There are many reasons why this is the case. In large part, it’s due to solar and wind having a higher “learning rate”: companies can build lots and lots of little solar panels and wind turbines and learn how to make them better with each new generation, but can generally only build one or two new nuclear power plants per decade, so it takes a long time to learn from previous mistakes and make technological improvements. Renewables are also just inherently a cheaper technology in some ways: for example, they don’t need expensive uranium as a fuel input, or water as a coolant. You can build them turbine-by-turbine or panel-by-panel as funds become available, instead of sinking a huge amount of capital into building a nuclear power plant that only generates energy once it’s fully complete. (Also, nuclear power plants are generally extremely heavily regulated, which some have argued is disproportionate and stems from public fear rather than realistic cost/benefit analyses, but is still an on-the-ground reality slowing nuclear power construction that the global energy market has to deal with). As seen in this chart, all this has made wind and solar substantially cheaper to build overall than nuclear, as well as most other sources of energy, and solar and batteries are set to get cheaper still.
I really disagree on nuclear. Like coal, oil and gas, uranium is a dirty, dangerous, polluting fuel with no place in a clean energy future.
Every stage of the nuclear cycle pollutes our air, soil and water. Radioactive pollution can damage the genetic and reproductive systems of plants, animals and people.
Nuclear lobbyists want to delay climate action - this is on happening big time right now in Australia. A handful of politicians and polluter lobby groups are using nuclear power as a distraction from proven, way cheaper climate solutions like solar, wind and batteries. They intend to confuse people and delay action, helping the fossil fuel industry protect their profits.
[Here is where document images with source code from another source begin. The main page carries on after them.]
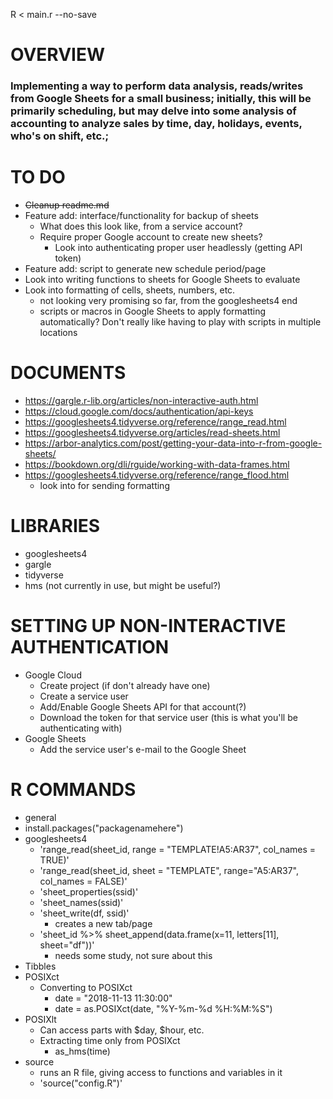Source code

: R < main.r --no-save
# OVERVIEW
### Implementing a way to perform data analysis, reads/writes from Google Sheets for a small business; initially, this will be primarily scheduling, but may delve into some analysis of accounting to analyze sales by time, day, holidays, events, who's on shift, etc.;
# TO DO
*  ~~Cleanup readme.md~~
*  Feature add: interface/functionality for backup of sheets
   *  What does this look like, from a service account?
   *  Require proper Google account to create new sheets?
      *  Look into authenticating proper user headlessly (getting API token)
*  Feature add: script to generate new schedule period/page
*  Look into writing functions to sheets for Google Sheets to evaluate
*  Look into formatting of cells, sheets, numbers, etc.
   *  not looking very promising so far, from the googlesheets4 end
   *  scripts or macros in Google Sheets to apply formatting automatically? Don't really like having to play with scripts in multiple locations
# DOCUMENTS
* https://gargle.r-lib.org/articles/non-interactive-auth.html
* https://cloud.google.com/docs/authentication/api-keys
* https://googlesheets4.tidyverse.org/reference/range_read.html
* https://googlesheets4.tidyverse.org/articles/read-sheets.html
* https://arbor-analytics.com/post/getting-your-data-into-r-from-google-sheets/
* https://bookdown.org/dli/rguide/working-with-data-frames.html
* https://googlesheets4.tidyverse.org/reference/range_flood.html
  * look into for sending formatting
# LIBRARIES
* googlesheets4
* gargle
* tidyverse
* hms (not currently in use, but might be useful?)
# SETTING UP NON-INTERACTIVE AUTHENTICATION
   * Google Cloud
     * Create project (if don't already have one)
     * Create a service user
     * Add/Enable Google Sheets API for that account(?)
     * Download the token for that service user (this is what you'll be authenticating with)
   * Google Sheets
     * Add the service user's e-mail to the Google Sheet
# R COMMANDS
* general
* install.packages("packagenamehere")
* googlesheets4
   *  'range_read(sheet_id, range = "TEMPLATE!A5:AR37", col_names = TRUE)'
   *  'range_read(sheet_id, sheet = "TEMPLATE", range="A5:AR37", col_names = FALSE)'
   *  'sheet_properties(ssid)'
   *  'sheet_names(ssid)'
   *  'sheet_write(df, ssid)'
      *  creates a new tab/page
   *  'sheet_id %>% sheet_append(data.frame(x=11, letters[11], sheet="df"))'
      *  needs some study, not sure about this
*  Tibbles
*  POSIXct
   *  Converting to POSIXct
      *  date = "2018-11-13 11:30:00"
      *  date = as.POSIXct(date, "%Y-%m-%d %H:%M:%S")
*  POSIXlt
   *  Can access parts with $day, $hour, etc.
   *  Extracting time only from POSIXct
      *  as_hms(time)
*  source
   *  runs an R file, giving access to functions and variables in it
   *  'source("config.R")'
Many First Nations and Pacific communities speak out strongly against nuclear because they are still dealing with the consequences of toxic nuclear pollution decades after nuclear testing and accidents.
Plain language, but lies. Nuclear is not clean energy like the industry would like people to believe. If you examine carbon footprint from cradle to grave it comes out about same as a gas thermal plant. Nuclear is not safe. It promotes proliferation of nuclear materials that are unsafe at any speed. This crazy effort to promote nuclear power is driven by an industry ready to keep energy monopolized for profit, ignoring that we have place to put the waste, waste which can be be used as a weapon. CAN has apparently drunk to koolaid. Don't nuke the climate!